**Directions for this task**
Sort through the entries below and pull out lines containing the word "Authentication".

[Stored data]
• • •

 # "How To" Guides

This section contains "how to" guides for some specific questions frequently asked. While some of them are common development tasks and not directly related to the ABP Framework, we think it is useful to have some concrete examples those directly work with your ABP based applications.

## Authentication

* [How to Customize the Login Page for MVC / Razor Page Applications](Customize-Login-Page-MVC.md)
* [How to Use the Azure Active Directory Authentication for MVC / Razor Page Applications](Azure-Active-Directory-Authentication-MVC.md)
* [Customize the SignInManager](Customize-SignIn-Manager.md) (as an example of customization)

• • •

**Written answer**
## Authentication
* [How to Use the Azure Active Directory Authentication for MVC / Razor Page Applications](Azure-Active-Directory-Authentication-MVC.md)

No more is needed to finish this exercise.